> **Your assignment**:
The records that follow are to be reproduced exactly. Any pictures in them are left out.

> **Task input**:
....
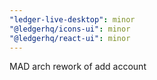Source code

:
 ```yaml
---
"ledger-live-desktop": minor
"@ledgerhq/icons-ui": minor
"@ledgerhq/react-ui": minor
---
```


MAD arch rework of add account
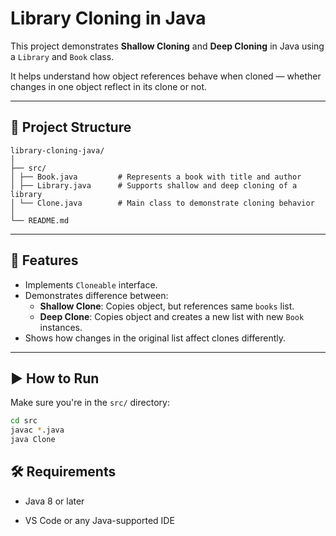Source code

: # Library Cloning in Java

This project demonstrates **Shallow Cloning** and **Deep Cloning** in Java using a `Library` and `Book` class.

It helps understand how object references behave when cloned — whether changes in one object reflect in its clone or not.

---

## 📁 Project Structure
```
library-cloning-java/
│
├── src/
│ ├── Book.java         # Represents a book with title and author
│ ├── Library.java      # Supports shallow and deep cloning of a library
│ └── Clone.java        # Main class to demonstrate cloning behavior
│
└── README.md
```


---

## 🧪 Features

- Implements `Cloneable` interface.
- Demonstrates difference between:
  - **Shallow Clone**: Copies object, but references same `books` list.
  - **Deep Clone**: Copies object and creates a new list with new `Book` instances.
- Shows how changes in the original list affect clones differently.

---

## ▶️ How to Run

Make sure you're in the `src/` directory:

```bash
cd src
javac *.java
java Clone
```





## 🛠 Requirements

- Java 8 or later

- VS Code or any Java-supported IDE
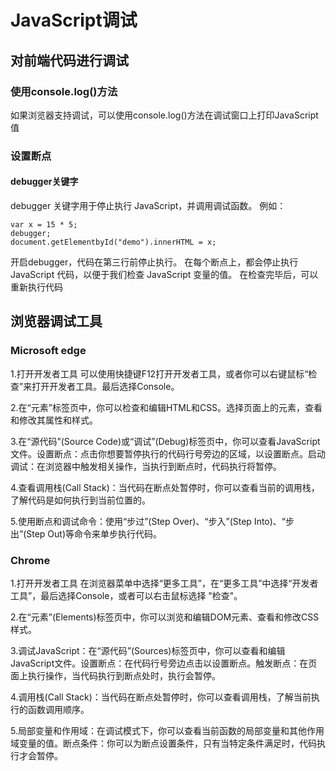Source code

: # JavaScript调试
## 对前端代码进行调试
### 使用console.log()方法
如果浏览器支持调试，可以使用console.log()方法在调试窗口上打印JavaScript值
### 设置断点
#### debugger关键字
debugger 关键字用于停止执行 JavaScript，并调用调试函数。
例如：
```
var x = 15 * 5;
debugger;
document.getElementbyId("demo").innerHTML = x;
```
开启debugger，代码在第三行前停止执行。
在每个断点上，都会停止执行 JavaScript 代码，以便于我们检查 JavaScript 变量的值。
在检查完毕后，可以重新执行代码

## 浏览器调试工具
### Microsoft edge
1.打开开发者工具
可以使用快捷键F12打开开发者工具，或者你可以右键鼠标“检查”来打开开发者工具。最后选择Console。

2.在“元素”标签页中，你可以检查和编辑HTML和CSS。选择页面上的元素，查看和修改其属性和样式。

3.在“源代码”(Source Code)或“调试”(Debug)标签页中，你可以查看JavaScript文件。设置断点：点击你想要暂停执行的代码行号旁边的区域，以设置断点。启动调试：在浏览器中触发相关操作，当执行到断点时，代码执行将暂停。

4.查看调用栈(Call Stack)：当代码在断点处暂停时，你可以查看当前的调用栈，了解代码是如何执行到当前位置的。

5.使用断点和调试命令：使用“步过”(Step Over)、“步入”(Step Into)、“步出”(Step Out)等命令来单步执行代码。

### Chrome
1.打开开发者工具
在浏览器菜单中选择“更多工具”，在“更多工具”中选择“开发者工具”，最后选择Console，或者可以右击鼠标选择 "检查"。

2.在“元素”(Elements)标签页中，你可以浏览和编辑DOM元素、查看和修改CSS样式。

3.调试JavaScript：在“源代码”(Sources)标签页中，你可以查看和编辑JavaScript文件。设置断点：在代码行号旁边点击以设置断点。触发断点：在页面上执行操作，当代码执行到断点处时，执行会暂停。

4.调用栈(Call Stack)：当代码在断点处暂停时，你可以查看调用栈，了解当前执行的函数调用顺序。

5.局部变量和作用域：在调试模式下，你可以查看当前函数的局部变量和其他作用域变量的值。断点条件：你可以为断点设置条件，只有当特定条件满足时，代码执行才会暂停。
....
> **Response box**:
Source code

:
 ```yaml
---
"ledger-live-desktop": minor
"@ledgerhq/icons-ui": minor
"@ledgerhq/react-ui": minor
---
```


MAD arch rework of add account
Source code

: # Library Cloning in Java

This project demonstrates **Shallow Cloning** and **Deep Cloning** in Java using a `Library` and `Book` class.

It helps understand how object references behave when cloned — whether changes in one object reflect in its clone or not.

---

## 📁 Project Structure
```
library-cloning-java/
│
├── src/
│ ├── Book.java         # Represents a book with title and author
│ ├── Library.java      # Supports shallow and deep cloning of a library
│ └── Clone.java        # Main class to demonstrate cloning behavior
│
└── README.md
```


---

## 🧪 Features

- Implements `Cloneable` interface.
- Demonstrates difference between:
  - **Shallow Clone**: Copies object, but references same `books` list.
  - **Deep Clone**: Copies object and creates a new list with new `Book` instances.
- Shows how changes in the original list affect clones differently.

---

## ▶️ How to Run

Make sure you're in the `src/` directory:

```bash
cd src
javac *.java
java Clone
```





## 🛠 Requirements

- Java 8 or later

- VS Code or any Java-supported IDE
Source code

: # JavaScript调试
## 对前端代码进行调试
### 使用console.log()方法
如果浏览器支持调试，可以使用console.log()方法在调试窗口上打印JavaScript值
### 设置断点
#### debugger关键字
debugger 关键字用于停止执行 JavaScript，并调用调试函数。
例如：
```
var x = 15 * 5;
debugger;
document.getElementbyId("demo").innerHTML = x;
```
开启debugger，代码在第三行前停止执行。
在每个断点上，都会停止执行 JavaScript 代码，以便于我们检查 JavaScript 变量的值。
在检查完毕后，可以重新执行代码

## 浏览器调试工具
### Microsoft edge
1.打开开发者工具
可以使用快捷键F12打开开发者工具，或者你可以右键鼠标“检查”来打开开发者工具。最后选择Console。

2.在“元素”标签页中，你可以检查和编辑HTML和CSS。选择页面上的元素，查看和修改其属性和样式。

3.在“源代码”(Source Code)或“调试”(Debug)标签页中，你可以查看JavaScript文件。设置断点：点击你想要暂停执行的代码行号旁边的区域，以设置断点。启动调试：在浏览器中触发相关操作，当执行到断点时，代码执行将暂停。

4.查看调用栈(Call Stack)：当代码在断点处暂停时，你可以查看当前的调用栈，了解代码是如何执行到当前位置的。

5.使用断点和调试命令：使用“步过”(Step Over)、“步入”(Step Into)、“步出”(Step Out)等命令来单步执行代码。

### Chrome
1.打开开发者工具
在浏览器菜单中选择“更多工具”，在“更多工具”中选择“开发者工具”，最后选择Console，或者可以右击鼠标选择 "检查"。

2.在“元素”(Elements)标签页中，你可以浏览和编辑DOM元素、查看和修改CSS样式。

3.调试JavaScript：在“源代码”(Sources)标签页中，你可以查看和编辑JavaScript文件。设置断点：在代码行号旁边点击以设置断点。触发断点：在页面上执行操作，当代码执行到断点处时，执行会暂停。

4.调用栈(Call Stack)：当代码在断点处暂停时，你可以查看调用栈，了解当前执行的函数调用顺序。

5.局部变量和作用域：在调试模式下，你可以查看当前函数的局部变量和其他作用域变量的值。断点条件：你可以为断点设置条件，只有当特定条件满足时，代码执行才会暂停。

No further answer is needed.